» **Pictures paired with source code**:
——————

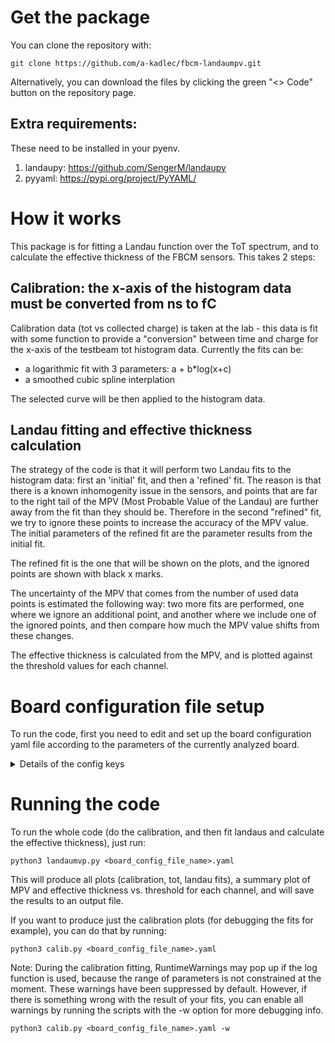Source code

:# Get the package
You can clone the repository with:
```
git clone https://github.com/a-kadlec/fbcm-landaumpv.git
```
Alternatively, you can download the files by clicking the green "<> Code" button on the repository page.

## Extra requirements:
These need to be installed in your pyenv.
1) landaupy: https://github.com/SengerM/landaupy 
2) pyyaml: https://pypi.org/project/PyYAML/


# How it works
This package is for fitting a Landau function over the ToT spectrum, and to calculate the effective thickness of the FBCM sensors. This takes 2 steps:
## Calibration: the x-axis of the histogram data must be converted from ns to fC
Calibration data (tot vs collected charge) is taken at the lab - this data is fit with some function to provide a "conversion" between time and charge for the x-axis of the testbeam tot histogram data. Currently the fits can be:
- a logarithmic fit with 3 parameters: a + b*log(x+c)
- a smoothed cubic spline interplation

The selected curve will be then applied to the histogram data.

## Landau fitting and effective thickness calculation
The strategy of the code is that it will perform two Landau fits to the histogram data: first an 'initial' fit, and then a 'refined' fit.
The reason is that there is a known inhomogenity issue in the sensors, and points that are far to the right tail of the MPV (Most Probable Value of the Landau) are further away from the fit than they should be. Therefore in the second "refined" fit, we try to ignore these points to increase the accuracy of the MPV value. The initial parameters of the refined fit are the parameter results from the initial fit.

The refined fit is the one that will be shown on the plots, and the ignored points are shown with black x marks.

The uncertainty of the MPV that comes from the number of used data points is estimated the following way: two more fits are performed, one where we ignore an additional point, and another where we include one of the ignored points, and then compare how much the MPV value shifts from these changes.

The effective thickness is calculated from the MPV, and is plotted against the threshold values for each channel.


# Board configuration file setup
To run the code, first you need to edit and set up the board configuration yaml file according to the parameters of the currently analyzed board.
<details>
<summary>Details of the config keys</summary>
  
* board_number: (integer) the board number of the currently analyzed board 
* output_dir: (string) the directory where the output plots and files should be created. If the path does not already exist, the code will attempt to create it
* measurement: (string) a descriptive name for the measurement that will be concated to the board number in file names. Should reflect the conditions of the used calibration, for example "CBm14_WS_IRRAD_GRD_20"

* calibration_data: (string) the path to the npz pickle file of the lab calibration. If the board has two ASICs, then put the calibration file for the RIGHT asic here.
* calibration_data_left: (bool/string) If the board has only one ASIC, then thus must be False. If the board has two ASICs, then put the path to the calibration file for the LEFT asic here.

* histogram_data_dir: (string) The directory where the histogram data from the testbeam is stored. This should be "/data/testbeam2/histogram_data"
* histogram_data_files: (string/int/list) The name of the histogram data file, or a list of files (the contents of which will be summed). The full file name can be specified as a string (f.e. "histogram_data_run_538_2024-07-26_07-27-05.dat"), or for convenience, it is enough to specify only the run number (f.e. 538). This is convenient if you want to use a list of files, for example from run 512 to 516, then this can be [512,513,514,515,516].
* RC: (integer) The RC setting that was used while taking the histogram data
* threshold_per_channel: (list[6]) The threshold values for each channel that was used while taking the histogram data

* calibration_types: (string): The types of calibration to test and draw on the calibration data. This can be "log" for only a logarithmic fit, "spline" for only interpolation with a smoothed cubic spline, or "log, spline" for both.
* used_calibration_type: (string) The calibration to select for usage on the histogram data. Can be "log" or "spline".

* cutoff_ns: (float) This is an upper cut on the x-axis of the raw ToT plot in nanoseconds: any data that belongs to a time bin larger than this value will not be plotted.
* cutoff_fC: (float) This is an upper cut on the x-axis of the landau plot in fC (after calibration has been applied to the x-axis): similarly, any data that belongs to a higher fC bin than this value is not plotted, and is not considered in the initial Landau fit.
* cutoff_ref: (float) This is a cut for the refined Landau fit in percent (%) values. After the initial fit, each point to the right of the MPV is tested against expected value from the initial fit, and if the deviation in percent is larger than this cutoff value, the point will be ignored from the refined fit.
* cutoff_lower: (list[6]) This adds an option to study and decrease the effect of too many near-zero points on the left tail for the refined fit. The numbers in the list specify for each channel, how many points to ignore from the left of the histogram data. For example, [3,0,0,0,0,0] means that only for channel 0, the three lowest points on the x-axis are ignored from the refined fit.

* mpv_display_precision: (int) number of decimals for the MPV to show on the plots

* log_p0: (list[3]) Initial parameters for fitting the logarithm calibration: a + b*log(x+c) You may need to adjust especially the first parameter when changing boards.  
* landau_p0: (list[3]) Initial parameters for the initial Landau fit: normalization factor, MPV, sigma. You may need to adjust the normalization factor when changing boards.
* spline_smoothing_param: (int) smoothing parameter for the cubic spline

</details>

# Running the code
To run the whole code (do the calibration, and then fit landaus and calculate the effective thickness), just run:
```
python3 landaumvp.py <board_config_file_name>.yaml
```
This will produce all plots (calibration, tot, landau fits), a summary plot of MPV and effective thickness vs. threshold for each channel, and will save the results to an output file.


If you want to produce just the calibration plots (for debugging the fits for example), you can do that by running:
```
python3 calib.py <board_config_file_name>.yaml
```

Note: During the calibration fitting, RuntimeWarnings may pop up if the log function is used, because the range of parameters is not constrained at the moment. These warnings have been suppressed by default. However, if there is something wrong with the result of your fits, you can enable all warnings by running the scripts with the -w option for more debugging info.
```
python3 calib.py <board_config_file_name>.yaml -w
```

——————

» **Problem**: Whenever a line of the data includes "specify", copy that line.

» **Task answer**:
* histogram_data_files: (string/int/list) The name of the histogram data file, or a list of files (the contents of which will be summed). The full file name can be specified as a string (f.e. "histogram_data_run_538_2024-07-26_07-27-05.dat"), or for convenience, it is enough to specify only the run number (f.e. 538). This is convenient if you want to use a list of files, for example from run 512 to 516, then this can be [512,513,514,515,516].
* cutoff_lower: (list[6]) This adds an option to study and decrease the effect of too many near-zero points on the left tail for the refined fit. The numbers in the list specify for each channel, how many points to ignore from the left of the histogram data. For example, [3,0,0,0,0,0] means that only for channel 0, the three lowest points on the x-axis are ignored from the refined fit.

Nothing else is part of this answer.